** Opening Information given block **
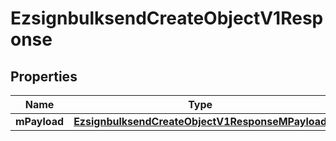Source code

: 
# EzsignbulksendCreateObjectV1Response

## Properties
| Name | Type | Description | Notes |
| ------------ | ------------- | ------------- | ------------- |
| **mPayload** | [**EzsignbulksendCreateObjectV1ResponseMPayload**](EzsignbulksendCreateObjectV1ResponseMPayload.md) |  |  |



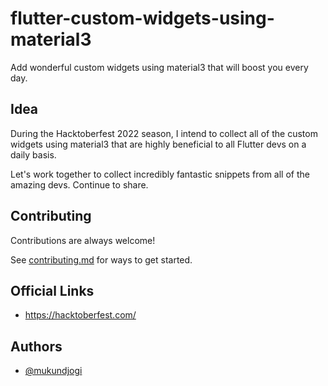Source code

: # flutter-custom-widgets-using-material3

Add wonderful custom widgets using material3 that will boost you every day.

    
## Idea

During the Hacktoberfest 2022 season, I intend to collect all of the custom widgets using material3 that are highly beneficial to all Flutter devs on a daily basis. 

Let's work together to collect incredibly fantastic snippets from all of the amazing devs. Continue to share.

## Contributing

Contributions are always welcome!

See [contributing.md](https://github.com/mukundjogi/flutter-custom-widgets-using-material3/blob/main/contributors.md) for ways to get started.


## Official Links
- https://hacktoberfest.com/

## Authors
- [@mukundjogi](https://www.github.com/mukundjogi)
** Closing Information given block **
** Opening Information given block **
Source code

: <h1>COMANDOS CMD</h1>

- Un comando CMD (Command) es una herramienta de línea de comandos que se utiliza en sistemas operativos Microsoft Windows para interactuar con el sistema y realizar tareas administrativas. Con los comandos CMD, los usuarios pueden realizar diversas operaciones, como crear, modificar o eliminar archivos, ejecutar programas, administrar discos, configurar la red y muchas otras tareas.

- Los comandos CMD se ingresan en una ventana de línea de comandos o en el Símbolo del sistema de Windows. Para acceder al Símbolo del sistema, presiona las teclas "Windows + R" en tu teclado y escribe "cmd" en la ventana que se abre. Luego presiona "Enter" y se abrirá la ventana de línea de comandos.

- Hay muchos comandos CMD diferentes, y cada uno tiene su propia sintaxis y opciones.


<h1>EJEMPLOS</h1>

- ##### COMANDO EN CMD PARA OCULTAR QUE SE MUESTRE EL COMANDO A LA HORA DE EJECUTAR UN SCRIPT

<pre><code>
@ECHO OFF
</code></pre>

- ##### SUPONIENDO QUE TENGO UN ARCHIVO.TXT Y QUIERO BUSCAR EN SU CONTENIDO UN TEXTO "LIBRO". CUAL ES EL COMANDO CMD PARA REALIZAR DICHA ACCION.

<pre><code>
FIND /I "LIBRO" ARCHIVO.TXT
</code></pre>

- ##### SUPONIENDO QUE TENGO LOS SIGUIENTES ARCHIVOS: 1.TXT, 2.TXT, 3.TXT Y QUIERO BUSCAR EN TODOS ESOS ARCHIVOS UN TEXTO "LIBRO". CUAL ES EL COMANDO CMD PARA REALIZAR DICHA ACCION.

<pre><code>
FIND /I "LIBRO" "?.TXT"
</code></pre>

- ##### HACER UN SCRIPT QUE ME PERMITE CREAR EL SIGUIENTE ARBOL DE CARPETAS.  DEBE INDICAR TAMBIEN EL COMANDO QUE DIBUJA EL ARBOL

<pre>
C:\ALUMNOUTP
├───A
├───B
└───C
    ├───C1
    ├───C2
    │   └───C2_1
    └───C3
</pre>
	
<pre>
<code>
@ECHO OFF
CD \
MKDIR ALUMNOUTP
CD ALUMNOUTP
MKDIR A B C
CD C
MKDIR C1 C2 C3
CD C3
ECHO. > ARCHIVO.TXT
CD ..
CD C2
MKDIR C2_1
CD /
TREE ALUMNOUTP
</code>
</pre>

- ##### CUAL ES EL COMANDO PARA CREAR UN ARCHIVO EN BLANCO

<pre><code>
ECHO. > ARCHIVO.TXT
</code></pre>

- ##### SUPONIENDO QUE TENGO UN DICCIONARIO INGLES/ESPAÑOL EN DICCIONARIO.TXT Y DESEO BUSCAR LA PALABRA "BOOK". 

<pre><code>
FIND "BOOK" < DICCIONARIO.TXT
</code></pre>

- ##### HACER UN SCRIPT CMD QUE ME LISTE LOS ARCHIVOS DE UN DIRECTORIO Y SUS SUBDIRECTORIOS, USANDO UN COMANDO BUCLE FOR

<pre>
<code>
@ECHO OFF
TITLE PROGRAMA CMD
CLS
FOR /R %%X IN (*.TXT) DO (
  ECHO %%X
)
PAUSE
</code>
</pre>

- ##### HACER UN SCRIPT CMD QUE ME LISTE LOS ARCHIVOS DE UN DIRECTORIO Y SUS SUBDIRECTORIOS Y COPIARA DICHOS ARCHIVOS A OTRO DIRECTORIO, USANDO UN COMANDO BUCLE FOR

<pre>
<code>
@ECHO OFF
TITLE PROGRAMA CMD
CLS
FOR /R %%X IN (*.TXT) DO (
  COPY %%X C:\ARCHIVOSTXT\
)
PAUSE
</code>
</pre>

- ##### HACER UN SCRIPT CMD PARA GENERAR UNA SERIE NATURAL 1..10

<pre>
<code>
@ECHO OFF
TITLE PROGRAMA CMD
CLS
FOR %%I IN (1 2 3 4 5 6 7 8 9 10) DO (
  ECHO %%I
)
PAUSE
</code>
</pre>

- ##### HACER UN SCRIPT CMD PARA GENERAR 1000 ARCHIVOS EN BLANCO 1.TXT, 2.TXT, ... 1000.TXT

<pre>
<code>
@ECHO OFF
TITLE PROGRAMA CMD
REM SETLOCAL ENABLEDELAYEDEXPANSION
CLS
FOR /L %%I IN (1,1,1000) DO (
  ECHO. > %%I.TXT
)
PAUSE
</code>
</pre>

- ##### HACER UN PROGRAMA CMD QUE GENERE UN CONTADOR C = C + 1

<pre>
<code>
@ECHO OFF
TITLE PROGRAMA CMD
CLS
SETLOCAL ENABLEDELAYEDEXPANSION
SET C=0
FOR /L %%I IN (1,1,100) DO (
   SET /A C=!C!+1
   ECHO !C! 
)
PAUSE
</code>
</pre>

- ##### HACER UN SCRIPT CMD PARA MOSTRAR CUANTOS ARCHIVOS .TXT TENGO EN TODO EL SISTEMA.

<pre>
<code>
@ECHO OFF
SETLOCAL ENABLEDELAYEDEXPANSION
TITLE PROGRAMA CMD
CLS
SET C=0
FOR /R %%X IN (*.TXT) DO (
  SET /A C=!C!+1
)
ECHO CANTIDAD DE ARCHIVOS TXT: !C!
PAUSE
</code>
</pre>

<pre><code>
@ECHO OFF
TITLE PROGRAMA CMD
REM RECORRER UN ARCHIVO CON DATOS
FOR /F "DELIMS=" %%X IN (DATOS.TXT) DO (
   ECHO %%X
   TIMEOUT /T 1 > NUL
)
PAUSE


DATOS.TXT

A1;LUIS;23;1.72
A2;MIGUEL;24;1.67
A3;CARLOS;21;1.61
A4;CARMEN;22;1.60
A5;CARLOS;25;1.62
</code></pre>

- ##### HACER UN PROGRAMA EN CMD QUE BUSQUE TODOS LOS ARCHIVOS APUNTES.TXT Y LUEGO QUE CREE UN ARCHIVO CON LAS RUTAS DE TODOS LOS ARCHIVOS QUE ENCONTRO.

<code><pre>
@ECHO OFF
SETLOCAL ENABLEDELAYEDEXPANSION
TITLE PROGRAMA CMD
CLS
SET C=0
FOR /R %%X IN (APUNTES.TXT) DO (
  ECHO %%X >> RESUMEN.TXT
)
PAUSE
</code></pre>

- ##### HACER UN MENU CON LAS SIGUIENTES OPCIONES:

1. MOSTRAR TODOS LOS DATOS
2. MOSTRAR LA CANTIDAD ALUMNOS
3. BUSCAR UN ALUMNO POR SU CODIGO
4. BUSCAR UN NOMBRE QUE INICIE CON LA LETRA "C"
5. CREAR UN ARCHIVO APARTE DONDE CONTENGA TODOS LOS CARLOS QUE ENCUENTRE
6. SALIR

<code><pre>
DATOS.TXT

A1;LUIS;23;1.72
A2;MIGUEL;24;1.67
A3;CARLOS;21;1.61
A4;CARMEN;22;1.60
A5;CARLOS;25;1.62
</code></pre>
** Closing Information given block **
** Opening Information given block **
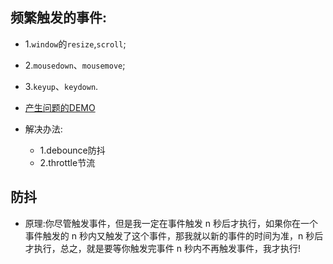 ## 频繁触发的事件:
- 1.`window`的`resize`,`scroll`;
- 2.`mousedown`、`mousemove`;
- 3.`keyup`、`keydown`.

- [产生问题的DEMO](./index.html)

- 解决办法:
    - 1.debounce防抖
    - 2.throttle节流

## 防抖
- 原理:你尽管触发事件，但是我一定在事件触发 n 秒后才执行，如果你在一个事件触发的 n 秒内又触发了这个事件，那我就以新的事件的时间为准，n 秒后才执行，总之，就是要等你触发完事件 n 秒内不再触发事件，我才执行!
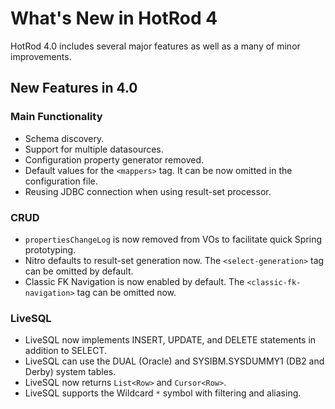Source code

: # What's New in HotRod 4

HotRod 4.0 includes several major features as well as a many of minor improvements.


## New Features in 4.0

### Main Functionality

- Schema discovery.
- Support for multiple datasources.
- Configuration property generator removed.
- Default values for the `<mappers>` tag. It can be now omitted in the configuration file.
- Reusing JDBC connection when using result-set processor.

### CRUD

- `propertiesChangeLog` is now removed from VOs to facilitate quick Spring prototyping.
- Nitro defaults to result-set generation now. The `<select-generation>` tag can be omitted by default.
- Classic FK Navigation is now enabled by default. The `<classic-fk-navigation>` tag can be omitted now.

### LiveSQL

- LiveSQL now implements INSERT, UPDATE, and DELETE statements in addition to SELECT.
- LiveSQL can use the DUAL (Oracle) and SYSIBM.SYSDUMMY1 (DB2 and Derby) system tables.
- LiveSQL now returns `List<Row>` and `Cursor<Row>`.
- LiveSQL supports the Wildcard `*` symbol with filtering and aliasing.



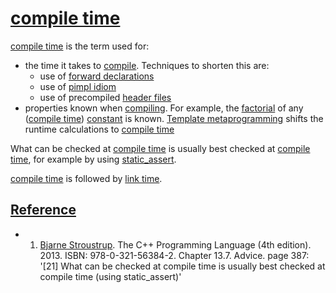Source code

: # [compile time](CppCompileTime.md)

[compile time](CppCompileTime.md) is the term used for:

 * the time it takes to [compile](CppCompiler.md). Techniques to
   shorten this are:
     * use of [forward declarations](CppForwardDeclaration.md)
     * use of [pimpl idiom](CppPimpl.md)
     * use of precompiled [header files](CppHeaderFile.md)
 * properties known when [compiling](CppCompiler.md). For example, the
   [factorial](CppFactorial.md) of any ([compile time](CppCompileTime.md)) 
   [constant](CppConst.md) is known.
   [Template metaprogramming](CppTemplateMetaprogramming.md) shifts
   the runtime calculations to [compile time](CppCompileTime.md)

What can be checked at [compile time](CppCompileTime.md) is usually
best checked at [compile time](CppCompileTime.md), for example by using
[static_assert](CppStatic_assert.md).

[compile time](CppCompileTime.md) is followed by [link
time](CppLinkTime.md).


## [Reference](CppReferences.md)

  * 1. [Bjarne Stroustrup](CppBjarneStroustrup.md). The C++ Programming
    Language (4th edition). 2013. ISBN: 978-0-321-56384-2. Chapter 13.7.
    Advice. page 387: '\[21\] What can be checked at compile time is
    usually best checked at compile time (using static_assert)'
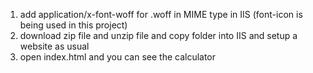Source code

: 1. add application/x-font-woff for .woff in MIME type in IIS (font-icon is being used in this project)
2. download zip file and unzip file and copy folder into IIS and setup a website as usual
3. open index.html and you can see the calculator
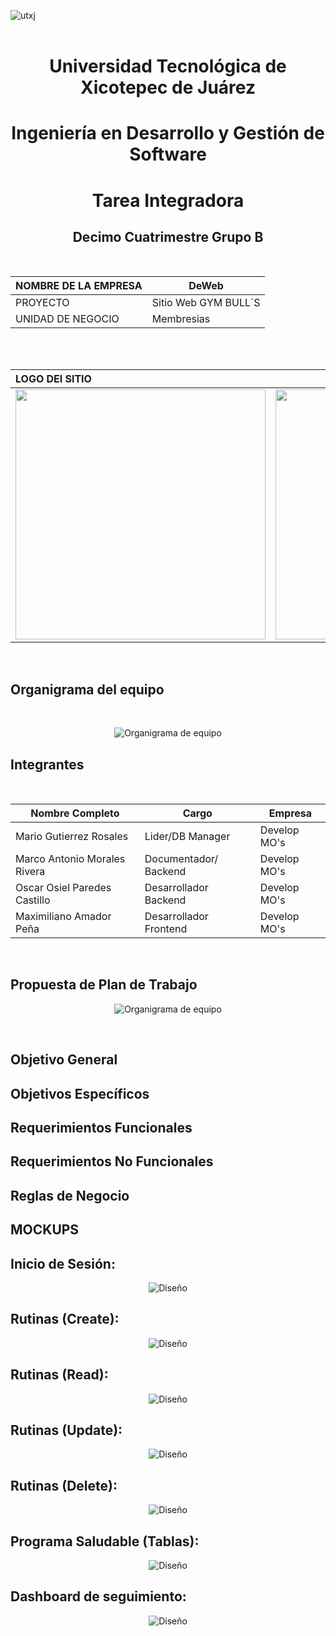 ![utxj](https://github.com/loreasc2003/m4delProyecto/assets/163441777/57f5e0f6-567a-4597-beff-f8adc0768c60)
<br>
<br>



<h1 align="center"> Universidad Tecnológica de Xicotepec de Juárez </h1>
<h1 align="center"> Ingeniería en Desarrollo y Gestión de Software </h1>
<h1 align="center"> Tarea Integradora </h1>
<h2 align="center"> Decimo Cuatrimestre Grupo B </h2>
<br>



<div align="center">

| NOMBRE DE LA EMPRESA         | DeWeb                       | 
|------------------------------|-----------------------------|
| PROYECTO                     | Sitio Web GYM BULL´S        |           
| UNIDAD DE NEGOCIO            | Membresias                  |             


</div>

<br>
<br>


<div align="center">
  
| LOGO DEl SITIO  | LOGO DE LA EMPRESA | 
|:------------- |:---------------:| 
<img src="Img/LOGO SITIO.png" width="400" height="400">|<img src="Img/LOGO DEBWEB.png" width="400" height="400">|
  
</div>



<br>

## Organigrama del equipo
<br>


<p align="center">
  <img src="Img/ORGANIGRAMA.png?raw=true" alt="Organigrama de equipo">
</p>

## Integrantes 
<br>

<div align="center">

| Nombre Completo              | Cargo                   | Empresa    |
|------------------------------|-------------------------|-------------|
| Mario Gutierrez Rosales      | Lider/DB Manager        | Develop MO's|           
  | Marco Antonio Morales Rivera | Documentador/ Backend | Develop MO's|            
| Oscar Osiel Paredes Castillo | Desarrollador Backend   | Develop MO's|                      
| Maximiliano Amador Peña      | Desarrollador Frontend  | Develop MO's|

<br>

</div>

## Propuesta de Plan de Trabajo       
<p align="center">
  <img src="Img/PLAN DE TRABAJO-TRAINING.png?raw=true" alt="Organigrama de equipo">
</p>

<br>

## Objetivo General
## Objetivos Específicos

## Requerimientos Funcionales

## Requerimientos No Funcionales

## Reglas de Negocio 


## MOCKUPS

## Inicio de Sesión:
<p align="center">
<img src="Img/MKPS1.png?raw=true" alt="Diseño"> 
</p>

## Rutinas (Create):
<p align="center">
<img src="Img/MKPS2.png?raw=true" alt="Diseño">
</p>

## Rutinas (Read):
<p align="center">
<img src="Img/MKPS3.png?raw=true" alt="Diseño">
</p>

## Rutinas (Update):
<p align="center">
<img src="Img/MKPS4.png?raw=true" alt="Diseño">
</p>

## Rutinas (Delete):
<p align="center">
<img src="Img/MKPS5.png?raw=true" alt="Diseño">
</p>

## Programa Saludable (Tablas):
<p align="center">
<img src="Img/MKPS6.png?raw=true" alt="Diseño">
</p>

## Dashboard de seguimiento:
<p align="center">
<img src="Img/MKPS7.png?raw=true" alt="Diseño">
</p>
** Closing Information given block **
**Task brief**
Filter the records down to the lines containing the word "this", and copy those.

**Finished task**
   shorten this are:
: 1. add application/x-font-woff for .woff in MIME type in IIS (font-icon is being used in this project)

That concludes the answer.